Required action:
The output should be every line below that includes the word "CondenseQuestionChatEngine".

Given data:

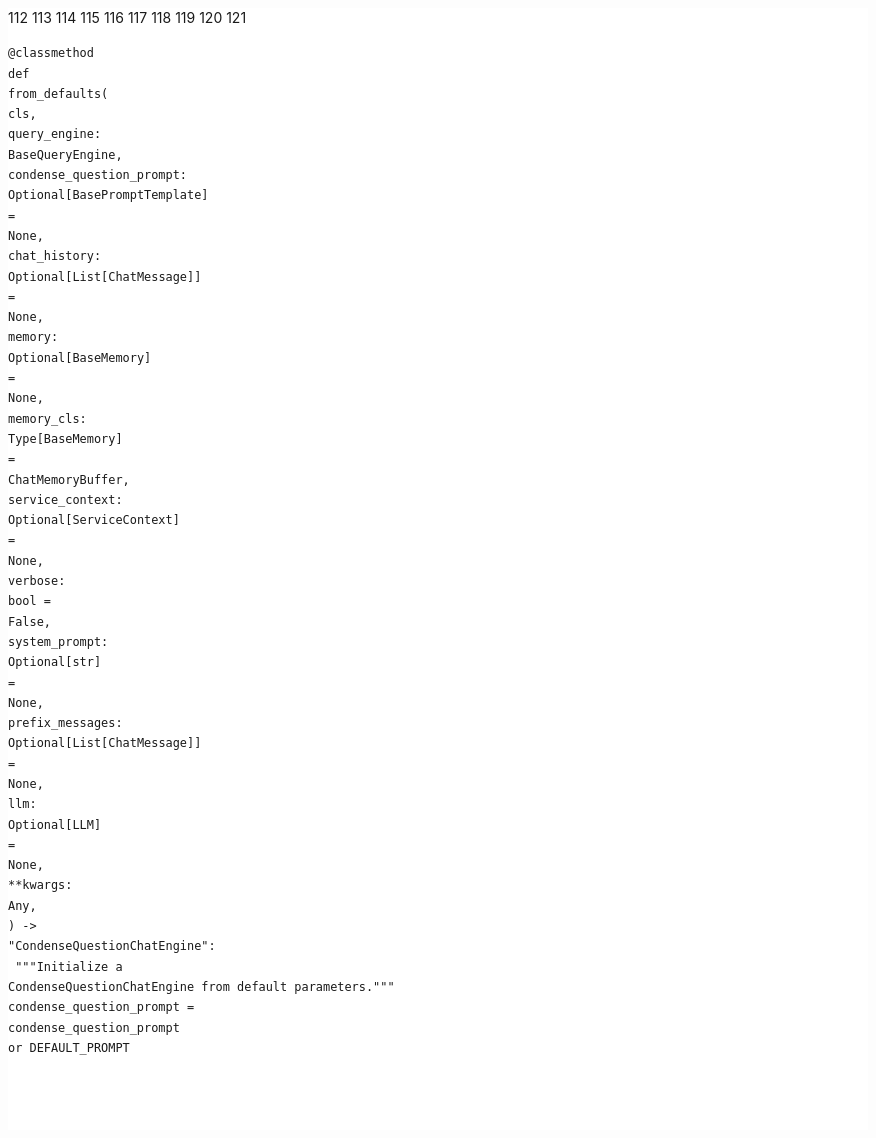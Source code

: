 <span class="normal">112</span>
<span class="normal">113</span>
<span class="normal">114</span>
<span class="normal">115</span>
<span class="normal">116</span>
<span class="normal">117</span>
<span class="normal">118</span>
<span class="normal">119</span>
<span class="normal">120</span>
<span class="normal">121</span></pre></div></td><td class="code"><div><pre><span></span><code><span class="nd">@classmethod</span>
<span class="k">def</span> <span class="nf">from_defaults</span><span class="p">(</span>
    <span class="bp">cls</span><span class="p">,</span>
    <span class="n">query_engine</span><span class="p">:</span> <span class="n">BaseQueryEngine</span><span class="p">,</span>
    <span class="n">condense_question_prompt</span><span class="p">:</span> <span class="n">Optional</span><span class="p">[</span><span class="n">BasePromptTemplate</span><span class="p">]</span> <span class="o">=</span> <span class="kc">None</span><span class="p">,</span>
    <span class="n">chat_history</span><span class="p">:</span> <span class="n">Optional</span><span class="p">[</span><span class="n">List</span><span class="p">[</span><span class="n">ChatMessage</span><span class="p">]]</span> <span class="o">=</span> <span class="kc">None</span><span class="p">,</span>
    <span class="n">memory</span><span class="p">:</span> <span class="n">Optional</span><span class="p">[</span><span class="n">BaseMemory</span><span class="p">]</span> <span class="o">=</span> <span class="kc">None</span><span class="p">,</span>
    <span class="n">memory_cls</span><span class="p">:</span> <span class="n">Type</span><span class="p">[</span><span class="n">BaseMemory</span><span class="p">]</span> <span class="o">=</span> <span class="n">ChatMemoryBuffer</span><span class="p">,</span>
    <span class="n">service_context</span><span class="p">:</span> <span class="n">Optional</span><span class="p">[</span><span class="n">ServiceContext</span><span class="p">]</span> <span class="o">=</span> <span class="kc">None</span><span class="p">,</span>
    <span class="n">verbose</span><span class="p">:</span> <span class="nb">bool</span> <span class="o">=</span> <span class="kc">False</span><span class="p">,</span>
    <span class="n">system_prompt</span><span class="p">:</span> <span class="n">Optional</span><span class="p">[</span><span class="nb">str</span><span class="p">]</span> <span class="o">=</span> <span class="kc">None</span><span class="p">,</span>
    <span class="n">prefix_messages</span><span class="p">:</span> <span class="n">Optional</span><span class="p">[</span><span class="n">List</span><span class="p">[</span><span class="n">ChatMessage</span><span class="p">]]</span> <span class="o">=</span> <span class="kc">None</span><span class="p">,</span>
    <span class="n">llm</span><span class="p">:</span> <span class="n">Optional</span><span class="p">[</span><span class="n">LLM</span><span class="p">]</span> <span class="o">=</span> <span class="kc">None</span><span class="p">,</span>
    <span class="o">**</span><span class="n">kwargs</span><span class="p">:</span> <span class="n">Any</span><span class="p">,</span>
<span class="p">)</span> <span class="o">-&gt;</span> <span class="s2">"CondenseQuestionChatEngine"</span><span class="p">:</span>
<span class="w">    </span><span class="sd">"""Initialize a CondenseQuestionChatEngine from default parameters."""</span>
    <span class="n">condense_question_prompt</span> <span class="o">=</span> <span class="n">condense_question_prompt</span> <span class="ow">or</span> <span class="n">DEFAULT_PROMPT</span>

Solution to this exercise:
<span class="p">)</span> <span class="o">-&gt;</span> <span class="s2">"CondenseQuestionChatEngine"</span><span class="p">:</span>
<span class="w">    </span><span class="sd">"""Initialize a CondenseQuestionChatEngine from default parameters."""</span>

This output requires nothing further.